- [ACTIVITY]
Return the entries below exactly as written.

↓

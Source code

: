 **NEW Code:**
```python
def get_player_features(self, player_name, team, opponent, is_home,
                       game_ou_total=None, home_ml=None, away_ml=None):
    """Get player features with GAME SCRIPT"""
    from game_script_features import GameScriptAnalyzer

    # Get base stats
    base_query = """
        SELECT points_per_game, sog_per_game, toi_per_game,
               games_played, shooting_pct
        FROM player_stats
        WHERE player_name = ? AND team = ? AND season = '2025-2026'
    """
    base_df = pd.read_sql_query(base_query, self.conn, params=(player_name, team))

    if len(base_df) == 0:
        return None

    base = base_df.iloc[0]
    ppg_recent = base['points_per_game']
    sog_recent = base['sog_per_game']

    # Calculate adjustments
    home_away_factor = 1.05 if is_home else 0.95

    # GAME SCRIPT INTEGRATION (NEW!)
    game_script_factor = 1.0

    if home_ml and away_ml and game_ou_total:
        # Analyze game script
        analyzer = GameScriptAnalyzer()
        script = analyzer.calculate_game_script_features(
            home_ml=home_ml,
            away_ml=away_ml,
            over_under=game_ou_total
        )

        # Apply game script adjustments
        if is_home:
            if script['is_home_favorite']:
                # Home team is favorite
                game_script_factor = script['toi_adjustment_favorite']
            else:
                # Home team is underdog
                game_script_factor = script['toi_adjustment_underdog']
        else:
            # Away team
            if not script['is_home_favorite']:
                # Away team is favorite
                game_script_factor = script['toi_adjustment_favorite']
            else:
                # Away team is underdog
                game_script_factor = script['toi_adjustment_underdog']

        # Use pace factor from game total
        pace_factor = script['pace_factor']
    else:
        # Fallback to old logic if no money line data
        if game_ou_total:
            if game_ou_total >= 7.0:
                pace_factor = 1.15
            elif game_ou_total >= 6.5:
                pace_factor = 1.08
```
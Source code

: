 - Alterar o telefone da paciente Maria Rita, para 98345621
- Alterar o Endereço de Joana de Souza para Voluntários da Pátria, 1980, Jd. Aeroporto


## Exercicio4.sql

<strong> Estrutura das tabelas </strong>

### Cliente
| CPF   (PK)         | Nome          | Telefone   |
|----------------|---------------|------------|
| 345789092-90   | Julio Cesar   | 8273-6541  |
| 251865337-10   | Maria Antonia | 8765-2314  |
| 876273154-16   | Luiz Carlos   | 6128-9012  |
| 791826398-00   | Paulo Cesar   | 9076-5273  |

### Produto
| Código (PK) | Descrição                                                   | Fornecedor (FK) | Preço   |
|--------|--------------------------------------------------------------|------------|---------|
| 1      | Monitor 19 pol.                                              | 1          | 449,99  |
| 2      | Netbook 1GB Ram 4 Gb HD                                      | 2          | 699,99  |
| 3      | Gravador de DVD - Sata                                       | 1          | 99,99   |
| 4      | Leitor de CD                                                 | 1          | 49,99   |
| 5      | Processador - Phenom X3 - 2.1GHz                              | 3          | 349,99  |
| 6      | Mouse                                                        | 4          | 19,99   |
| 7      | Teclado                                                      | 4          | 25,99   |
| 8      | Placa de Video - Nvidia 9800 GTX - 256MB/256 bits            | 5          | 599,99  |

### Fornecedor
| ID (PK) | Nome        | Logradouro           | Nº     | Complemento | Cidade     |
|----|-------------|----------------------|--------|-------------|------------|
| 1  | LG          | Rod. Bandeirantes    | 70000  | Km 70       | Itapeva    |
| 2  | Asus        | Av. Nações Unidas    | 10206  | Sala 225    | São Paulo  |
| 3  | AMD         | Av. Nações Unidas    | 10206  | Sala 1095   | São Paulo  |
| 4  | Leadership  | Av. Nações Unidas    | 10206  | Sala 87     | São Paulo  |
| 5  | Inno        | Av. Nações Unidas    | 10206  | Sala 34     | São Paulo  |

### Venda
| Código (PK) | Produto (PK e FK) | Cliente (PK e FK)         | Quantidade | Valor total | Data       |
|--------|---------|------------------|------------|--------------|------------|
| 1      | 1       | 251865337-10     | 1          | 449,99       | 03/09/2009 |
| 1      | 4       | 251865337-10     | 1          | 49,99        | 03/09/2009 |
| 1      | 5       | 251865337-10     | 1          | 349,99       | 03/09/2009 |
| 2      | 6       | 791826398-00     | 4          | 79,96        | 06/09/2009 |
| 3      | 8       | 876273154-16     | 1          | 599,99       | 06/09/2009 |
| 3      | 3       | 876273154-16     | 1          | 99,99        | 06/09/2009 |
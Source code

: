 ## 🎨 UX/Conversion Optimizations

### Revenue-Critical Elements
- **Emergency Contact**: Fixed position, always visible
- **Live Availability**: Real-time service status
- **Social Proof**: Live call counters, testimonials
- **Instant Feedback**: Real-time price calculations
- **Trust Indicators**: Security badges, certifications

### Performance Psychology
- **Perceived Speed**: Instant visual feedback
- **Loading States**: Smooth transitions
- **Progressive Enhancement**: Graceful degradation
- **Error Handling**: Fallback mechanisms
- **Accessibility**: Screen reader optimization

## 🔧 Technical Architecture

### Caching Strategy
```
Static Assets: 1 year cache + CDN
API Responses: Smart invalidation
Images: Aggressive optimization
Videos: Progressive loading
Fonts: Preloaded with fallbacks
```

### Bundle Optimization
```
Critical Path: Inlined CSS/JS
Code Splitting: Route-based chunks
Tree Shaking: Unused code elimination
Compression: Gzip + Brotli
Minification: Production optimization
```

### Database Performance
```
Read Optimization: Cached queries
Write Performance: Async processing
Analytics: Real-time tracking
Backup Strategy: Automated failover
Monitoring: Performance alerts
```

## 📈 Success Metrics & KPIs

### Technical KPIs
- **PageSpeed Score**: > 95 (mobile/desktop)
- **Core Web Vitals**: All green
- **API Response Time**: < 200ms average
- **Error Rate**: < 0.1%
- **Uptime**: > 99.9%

↑

- [OUTPUT FOR THIS TASK]
Source code

: **NEW Code:**
```python
def get_player_features(self, player_name, team, opponent, is_home,
                       game_ou_total=None, home_ml=None, away_ml=None):
    """Get player features with GAME SCRIPT"""
    from game_script_features import GameScriptAnalyzer

    # Get base stats
    base_query = """
        SELECT points_per_game, sog_per_game, toi_per_game,
               games_played, shooting_pct
        FROM player_stats
        WHERE player_name = ? AND team = ? AND season = '2025-2026'
    """
    base_df = pd.read_sql_query(base_query, self.conn, params=(player_name, team))

    if len(base_df) == 0:
        return None

    base = base_df.iloc[0]
    ppg_recent = base['points_per_game']
    sog_recent = base['sog_per_game']

    # Calculate adjustments
    home_away_factor = 1.05 if is_home else 0.95

    # GAME SCRIPT INTEGRATION (NEW!)
    game_script_factor = 1.0

    if home_ml and away_ml and game_ou_total:
        # Analyze game script
        analyzer = GameScriptAnalyzer()
        script = analyzer.calculate_game_script_features(
            home_ml=home_ml,
            away_ml=away_ml,
            over_under=game_ou_total
        )

        # Apply game script adjustments
        if is_home:
            if script['is_home_favorite']:
                # Home team is favorite
                game_script_factor = script['toi_adjustment_favorite']
            else:
                # Home team is underdog
                game_script_factor = script['toi_adjustment_underdog']
        else:
            # Away team
            if not script['is_home_favorite']:
                # Away team is favorite
                game_script_factor = script['toi_adjustment_favorite']
            else:
                # Away team is underdog
                game_script_factor = script['toi_adjustment_underdog']

        # Use pace factor from game total
        pace_factor = script['pace_factor']
    else:
        # Fallback to old logic if no money line data
        if game_ou_total:
            if game_ou_total >= 7.0:
                pace_factor = 1.15
            elif game_ou_total >= 6.5:
                pace_factor = 1.08
```
Source code

: - Alterar o telefone da paciente Maria Rita, para 98345621
- Alterar o Endereço de Joana de Souza para Voluntários da Pátria, 1980, Jd. Aeroporto


## Exercicio4.sql

<strong> Estrutura das tabelas </strong>

### Cliente
| CPF   (PK)         | Nome          | Telefone   |
|----------------|---------------|------------|
| 345789092-90   | Julio Cesar   | 8273-6541  |
| 251865337-10   | Maria Antonia | 8765-2314  |
| 876273154-16   | Luiz Carlos   | 6128-9012  |
| 791826398-00   | Paulo Cesar   | 9076-5273  |

### Produto
| Código (PK) | Descrição                                                   | Fornecedor (FK) | Preço   |
|--------|--------------------------------------------------------------|------------|---------|
| 1      | Monitor 19 pol.                                              | 1          | 449,99  |
| 2      | Netbook 1GB Ram 4 Gb HD                                      | 2          | 699,99  |
| 3      | Gravador de DVD - Sata                                       | 1          | 99,99   |
| 4      | Leitor de CD                                                 | 1          | 49,99   |
| 5      | Processador - Phenom X3 - 2.1GHz                              | 3          | 349,99  |
| 6      | Mouse                                                        | 4          | 19,99   |
| 7      | Teclado                                                      | 4          | 25,99   |
| 8      | Placa de Video - Nvidia 9800 GTX - 256MB/256 bits            | 5          | 599,99  |

### Fornecedor
| ID (PK) | Nome        | Logradouro           | Nº     | Complemento | Cidade     |
|----|-------------|----------------------|--------|-------------|------------|
| 1  | LG          | Rod. Bandeirantes    | 70000  | Km 70       | Itapeva    |
| 2  | Asus        | Av. Nações Unidas    | 10206  | Sala 225    | São Paulo  |
| 3  | AMD         | Av. Nações Unidas    | 10206  | Sala 1095   | São Paulo  |
| 4  | Leadership  | Av. Nações Unidas    | 10206  | Sala 87     | São Paulo  |
| 5  | Inno        | Av. Nações Unidas    | 10206  | Sala 34     | São Paulo  |

### Venda
| Código (PK) | Produto (PK e FK) | Cliente (PK e FK)         | Quantidade | Valor total | Data       |
|--------|---------|------------------|------------|--------------|------------|
| 1      | 1       | 251865337-10     | 1          | 449,99       | 03/09/2009 |
| 1      | 4       | 251865337-10     | 1          | 49,99        | 03/09/2009 |
| 1      | 5       | 251865337-10     | 1          | 349,99       | 03/09/2009 |
| 2      | 6       | 791826398-00     | 4          | 79,96        | 06/09/2009 |
| 3      | 8       | 876273154-16     | 1          | 599,99       | 06/09/2009 |
| 3      | 3       | 876273154-16     | 1          | 99,99        | 06/09/2009 |
Source code

: ## 🎨 UX/Conversion Optimizations

### Revenue-Critical Elements
- **Emergency Contact**: Fixed position, always visible
- **Live Availability**: Real-time service status
- **Social Proof**: Live call counters, testimonials
- **Instant Feedback**: Real-time price calculations
- **Trust Indicators**: Security badges, certifications

### Performance Psychology
- **Perceived Speed**: Instant visual feedback
- **Loading States**: Smooth transitions
- **Progressive Enhancement**: Graceful degradation
- **Error Handling**: Fallback mechanisms
- **Accessibility**: Screen reader optimization

## 🔧 Technical Architecture

### Caching Strategy
```
Static Assets: 1 year cache + CDN
API Responses: Smart invalidation
Images: Aggressive optimization
Videos: Progressive loading
Fonts: Preloaded with fallbacks
```

### Bundle Optimization
```
Critical Path: Inlined CSS/JS
Code Splitting: Route-based chunks
Tree Shaking: Unused code elimination
Compression: Gzip + Brotli
Minification: Production optimization
```

### Database Performance
```
Read Optimization: Cached queries
Write Performance: Async processing
Analytics: Real-time tracking
Backup Strategy: Automated failover
Monitoring: Performance alerts
```

## 📈 Success Metrics & KPIs

### Technical KPIs
- **PageSpeed Score**: > 95 (mobile/desktop)
- **Core Web Vitals**: All green
- **API Response Time**: < 200ms average
- **Error Rate**: < 0.1%
- **Uptime**: > 99.9%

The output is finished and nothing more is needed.